Ingredients for Scallops:
Salt and pepper
5 tbsp Flour
2 tbsp olive oil
2 tbsp butter
juice from 1/4 lemon
1. Mix the flour with salt and pepper, and dredge the scallops in this mixture.
2. Heat a large saute pan over high heat, and add the olive oil and butter (If you prefer to only use olive oil that is OK too). Heat until sizzling.
3. Add the scallops to the pan, and sear. Flip them over and sear the other side. Reduce heat to medium, and saute until the scallops are done. Sprinkle with the fresh lemon juice.
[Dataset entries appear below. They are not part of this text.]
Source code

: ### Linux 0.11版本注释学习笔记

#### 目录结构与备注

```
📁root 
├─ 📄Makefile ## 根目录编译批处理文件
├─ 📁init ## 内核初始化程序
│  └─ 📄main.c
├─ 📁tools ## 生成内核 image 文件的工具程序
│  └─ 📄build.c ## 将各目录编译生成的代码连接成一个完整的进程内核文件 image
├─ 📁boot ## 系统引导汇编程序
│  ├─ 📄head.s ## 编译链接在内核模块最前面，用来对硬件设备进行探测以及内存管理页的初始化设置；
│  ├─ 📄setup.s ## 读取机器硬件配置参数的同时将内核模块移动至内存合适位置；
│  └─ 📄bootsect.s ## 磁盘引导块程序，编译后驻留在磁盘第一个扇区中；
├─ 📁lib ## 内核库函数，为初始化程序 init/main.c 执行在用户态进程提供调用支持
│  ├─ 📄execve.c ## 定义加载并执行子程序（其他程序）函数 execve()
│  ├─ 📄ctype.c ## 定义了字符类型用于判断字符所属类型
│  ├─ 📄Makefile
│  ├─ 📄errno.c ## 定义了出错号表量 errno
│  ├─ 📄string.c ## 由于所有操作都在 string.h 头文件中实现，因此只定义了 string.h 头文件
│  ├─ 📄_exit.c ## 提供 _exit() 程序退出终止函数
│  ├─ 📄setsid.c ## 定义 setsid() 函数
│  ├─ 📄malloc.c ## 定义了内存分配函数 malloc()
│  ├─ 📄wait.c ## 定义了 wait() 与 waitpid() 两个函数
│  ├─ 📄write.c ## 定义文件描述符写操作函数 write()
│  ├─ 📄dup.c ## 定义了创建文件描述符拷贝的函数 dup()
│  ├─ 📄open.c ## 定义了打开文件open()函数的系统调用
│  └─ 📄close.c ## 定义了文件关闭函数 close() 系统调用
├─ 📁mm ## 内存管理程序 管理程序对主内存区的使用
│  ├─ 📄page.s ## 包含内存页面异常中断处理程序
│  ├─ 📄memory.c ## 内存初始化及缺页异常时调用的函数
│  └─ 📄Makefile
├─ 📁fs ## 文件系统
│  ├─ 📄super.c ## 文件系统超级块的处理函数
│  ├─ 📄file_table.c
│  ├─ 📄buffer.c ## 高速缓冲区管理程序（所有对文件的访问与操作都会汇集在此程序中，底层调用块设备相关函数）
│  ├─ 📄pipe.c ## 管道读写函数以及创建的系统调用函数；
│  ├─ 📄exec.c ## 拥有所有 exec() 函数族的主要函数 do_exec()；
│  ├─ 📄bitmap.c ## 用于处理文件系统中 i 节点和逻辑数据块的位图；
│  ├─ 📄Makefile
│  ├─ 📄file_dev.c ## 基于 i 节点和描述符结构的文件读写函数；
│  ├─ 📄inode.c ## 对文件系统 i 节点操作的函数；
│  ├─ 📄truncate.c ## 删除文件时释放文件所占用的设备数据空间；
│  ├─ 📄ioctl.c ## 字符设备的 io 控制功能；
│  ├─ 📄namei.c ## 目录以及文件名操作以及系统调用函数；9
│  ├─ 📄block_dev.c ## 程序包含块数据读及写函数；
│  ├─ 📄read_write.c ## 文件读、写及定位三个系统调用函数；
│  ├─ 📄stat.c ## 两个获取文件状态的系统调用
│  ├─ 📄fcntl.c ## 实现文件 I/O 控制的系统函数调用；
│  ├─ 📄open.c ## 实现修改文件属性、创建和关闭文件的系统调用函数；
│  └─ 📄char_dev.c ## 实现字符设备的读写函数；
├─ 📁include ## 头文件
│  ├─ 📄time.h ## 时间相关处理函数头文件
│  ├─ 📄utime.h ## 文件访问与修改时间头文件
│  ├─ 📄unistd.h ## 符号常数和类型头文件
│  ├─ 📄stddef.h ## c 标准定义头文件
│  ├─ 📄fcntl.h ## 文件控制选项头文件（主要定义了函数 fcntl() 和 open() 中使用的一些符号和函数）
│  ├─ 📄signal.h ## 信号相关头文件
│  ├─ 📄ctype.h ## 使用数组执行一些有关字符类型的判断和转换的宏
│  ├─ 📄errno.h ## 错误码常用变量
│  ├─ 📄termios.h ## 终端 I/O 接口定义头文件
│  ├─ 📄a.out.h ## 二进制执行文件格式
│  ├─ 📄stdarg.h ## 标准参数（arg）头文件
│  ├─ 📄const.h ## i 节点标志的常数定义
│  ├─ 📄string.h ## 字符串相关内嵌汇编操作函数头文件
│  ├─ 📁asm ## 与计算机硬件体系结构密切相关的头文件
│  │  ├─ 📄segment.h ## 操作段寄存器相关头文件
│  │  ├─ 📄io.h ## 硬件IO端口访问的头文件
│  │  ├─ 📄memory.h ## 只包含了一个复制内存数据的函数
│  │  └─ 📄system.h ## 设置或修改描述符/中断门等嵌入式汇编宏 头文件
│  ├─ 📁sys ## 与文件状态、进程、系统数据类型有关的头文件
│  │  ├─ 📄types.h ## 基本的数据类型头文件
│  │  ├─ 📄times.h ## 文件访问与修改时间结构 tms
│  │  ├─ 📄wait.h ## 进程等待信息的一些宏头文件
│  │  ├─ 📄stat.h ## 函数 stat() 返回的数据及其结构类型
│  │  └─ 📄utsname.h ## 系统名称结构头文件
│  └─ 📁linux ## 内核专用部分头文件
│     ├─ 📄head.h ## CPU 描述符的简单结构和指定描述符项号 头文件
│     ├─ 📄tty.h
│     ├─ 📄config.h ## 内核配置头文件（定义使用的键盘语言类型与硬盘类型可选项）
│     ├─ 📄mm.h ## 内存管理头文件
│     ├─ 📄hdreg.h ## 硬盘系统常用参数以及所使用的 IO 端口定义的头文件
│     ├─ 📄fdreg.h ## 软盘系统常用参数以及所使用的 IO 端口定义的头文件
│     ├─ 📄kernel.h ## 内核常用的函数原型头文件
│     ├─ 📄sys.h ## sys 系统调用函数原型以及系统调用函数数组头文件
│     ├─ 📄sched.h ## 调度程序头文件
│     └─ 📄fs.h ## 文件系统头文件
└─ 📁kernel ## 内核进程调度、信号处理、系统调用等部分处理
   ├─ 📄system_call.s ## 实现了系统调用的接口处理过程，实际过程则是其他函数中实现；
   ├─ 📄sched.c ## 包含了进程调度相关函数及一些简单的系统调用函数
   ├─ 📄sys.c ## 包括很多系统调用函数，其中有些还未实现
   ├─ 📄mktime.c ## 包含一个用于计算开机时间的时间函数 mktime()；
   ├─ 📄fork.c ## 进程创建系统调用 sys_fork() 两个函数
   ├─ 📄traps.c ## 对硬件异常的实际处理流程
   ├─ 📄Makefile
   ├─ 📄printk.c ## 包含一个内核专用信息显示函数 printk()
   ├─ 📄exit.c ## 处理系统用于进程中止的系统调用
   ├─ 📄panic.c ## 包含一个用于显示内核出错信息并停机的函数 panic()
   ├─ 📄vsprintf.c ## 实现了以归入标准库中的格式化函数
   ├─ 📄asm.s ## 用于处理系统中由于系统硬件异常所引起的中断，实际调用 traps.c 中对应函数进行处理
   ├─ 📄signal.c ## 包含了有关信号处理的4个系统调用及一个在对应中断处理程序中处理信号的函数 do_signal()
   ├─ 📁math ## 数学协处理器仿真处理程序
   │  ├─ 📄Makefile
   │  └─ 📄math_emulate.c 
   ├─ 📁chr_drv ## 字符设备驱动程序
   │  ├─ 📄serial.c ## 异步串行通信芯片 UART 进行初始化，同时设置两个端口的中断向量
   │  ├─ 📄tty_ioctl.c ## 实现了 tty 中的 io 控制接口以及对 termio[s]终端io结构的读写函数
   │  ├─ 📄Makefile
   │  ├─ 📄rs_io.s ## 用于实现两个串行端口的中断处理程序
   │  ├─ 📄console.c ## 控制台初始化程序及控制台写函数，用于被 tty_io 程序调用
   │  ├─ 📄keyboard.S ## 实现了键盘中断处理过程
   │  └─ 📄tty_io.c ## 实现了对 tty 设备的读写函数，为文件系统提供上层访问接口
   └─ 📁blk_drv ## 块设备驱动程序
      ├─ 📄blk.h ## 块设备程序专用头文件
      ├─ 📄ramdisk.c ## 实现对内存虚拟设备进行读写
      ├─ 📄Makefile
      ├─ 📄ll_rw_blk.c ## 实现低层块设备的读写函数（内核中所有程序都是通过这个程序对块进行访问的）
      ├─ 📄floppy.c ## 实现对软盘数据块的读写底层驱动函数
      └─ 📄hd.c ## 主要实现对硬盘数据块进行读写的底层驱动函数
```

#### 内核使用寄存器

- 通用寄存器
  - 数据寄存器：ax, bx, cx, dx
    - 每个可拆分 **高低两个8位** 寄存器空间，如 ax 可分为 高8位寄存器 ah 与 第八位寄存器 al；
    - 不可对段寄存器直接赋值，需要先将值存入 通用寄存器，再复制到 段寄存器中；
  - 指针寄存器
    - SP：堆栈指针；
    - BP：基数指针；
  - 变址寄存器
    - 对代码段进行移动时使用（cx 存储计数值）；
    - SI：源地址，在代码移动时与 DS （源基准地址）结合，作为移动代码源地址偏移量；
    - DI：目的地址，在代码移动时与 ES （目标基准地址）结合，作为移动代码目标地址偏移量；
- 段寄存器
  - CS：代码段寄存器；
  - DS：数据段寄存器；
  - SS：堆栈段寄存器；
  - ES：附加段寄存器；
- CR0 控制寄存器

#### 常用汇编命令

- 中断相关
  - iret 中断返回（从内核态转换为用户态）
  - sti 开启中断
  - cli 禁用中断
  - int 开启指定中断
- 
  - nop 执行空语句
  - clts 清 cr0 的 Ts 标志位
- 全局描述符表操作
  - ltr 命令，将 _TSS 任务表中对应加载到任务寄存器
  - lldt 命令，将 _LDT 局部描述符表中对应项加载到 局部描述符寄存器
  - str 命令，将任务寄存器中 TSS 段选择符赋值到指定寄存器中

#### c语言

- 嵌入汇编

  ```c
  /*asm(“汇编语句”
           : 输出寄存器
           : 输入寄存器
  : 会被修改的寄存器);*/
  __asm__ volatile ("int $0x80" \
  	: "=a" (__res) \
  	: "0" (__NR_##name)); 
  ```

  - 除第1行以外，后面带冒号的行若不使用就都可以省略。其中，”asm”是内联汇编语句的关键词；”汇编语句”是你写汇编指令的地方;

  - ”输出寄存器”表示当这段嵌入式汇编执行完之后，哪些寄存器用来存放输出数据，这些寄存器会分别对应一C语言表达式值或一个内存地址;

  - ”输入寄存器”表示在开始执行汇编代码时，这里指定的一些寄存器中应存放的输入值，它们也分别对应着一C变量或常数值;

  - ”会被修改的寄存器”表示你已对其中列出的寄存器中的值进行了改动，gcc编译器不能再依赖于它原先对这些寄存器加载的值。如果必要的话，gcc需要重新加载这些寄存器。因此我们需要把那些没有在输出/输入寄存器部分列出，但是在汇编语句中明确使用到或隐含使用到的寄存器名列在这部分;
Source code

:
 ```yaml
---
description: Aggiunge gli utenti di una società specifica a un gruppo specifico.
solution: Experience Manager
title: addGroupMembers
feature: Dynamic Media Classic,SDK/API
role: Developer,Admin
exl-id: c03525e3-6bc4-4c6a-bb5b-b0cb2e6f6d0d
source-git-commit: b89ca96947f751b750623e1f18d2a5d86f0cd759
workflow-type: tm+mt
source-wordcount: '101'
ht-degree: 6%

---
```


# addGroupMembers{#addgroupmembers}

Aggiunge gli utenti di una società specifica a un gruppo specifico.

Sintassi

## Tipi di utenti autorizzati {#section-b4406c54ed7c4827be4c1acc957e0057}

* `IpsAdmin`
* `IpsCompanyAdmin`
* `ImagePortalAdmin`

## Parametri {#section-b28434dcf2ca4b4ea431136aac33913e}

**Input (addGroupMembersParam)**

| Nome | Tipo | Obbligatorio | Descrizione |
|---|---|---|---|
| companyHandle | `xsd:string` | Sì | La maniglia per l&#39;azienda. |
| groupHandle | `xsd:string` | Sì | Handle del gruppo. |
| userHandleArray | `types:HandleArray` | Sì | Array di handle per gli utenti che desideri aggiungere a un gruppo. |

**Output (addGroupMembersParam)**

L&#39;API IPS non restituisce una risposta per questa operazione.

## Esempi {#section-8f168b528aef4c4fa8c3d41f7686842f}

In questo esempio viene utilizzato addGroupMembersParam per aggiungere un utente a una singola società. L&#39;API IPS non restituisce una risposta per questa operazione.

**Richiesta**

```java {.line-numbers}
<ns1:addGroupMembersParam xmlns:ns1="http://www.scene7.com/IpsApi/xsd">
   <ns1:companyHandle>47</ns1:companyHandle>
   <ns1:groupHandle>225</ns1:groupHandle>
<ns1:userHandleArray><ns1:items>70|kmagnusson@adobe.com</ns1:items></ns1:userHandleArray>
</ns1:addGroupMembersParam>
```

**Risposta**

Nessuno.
Ingredients for Tomato Sauce:
3 tbsp Olive oil
1 tbsp butter
1 medium onion, finely chopped
3 cloves garlic, minced
12 – 1 4 Campari Tomatoes, quartered
4 tbsp chopped Fresh parsley
10 -12 leaves Fresh basil, torn
1 tbsp Fresh chives, chopped
red pepper flakes (optional)
1/4 cup White wine
1. In a deep saute pan, add the olive oil and butter over medium heat.
2. Add the onion and garlic and saute for a few minutes, until fragrant.
3. Turn the heat up to medium high, and add the tomatoes. Let the tomatoes sizzle and cook for a few minutes, and then gently saute to incorporate with the onions and garlic. Tomatoes should remain a bit chunky.
4. Add the herbs, and mix well. Add salt, pepper, and red pepper flakes to taste.
5. Add the wine, and gently mix.
6. Serve sauce over al dente pasta, topped with your sauteed scallops, and Enjoy!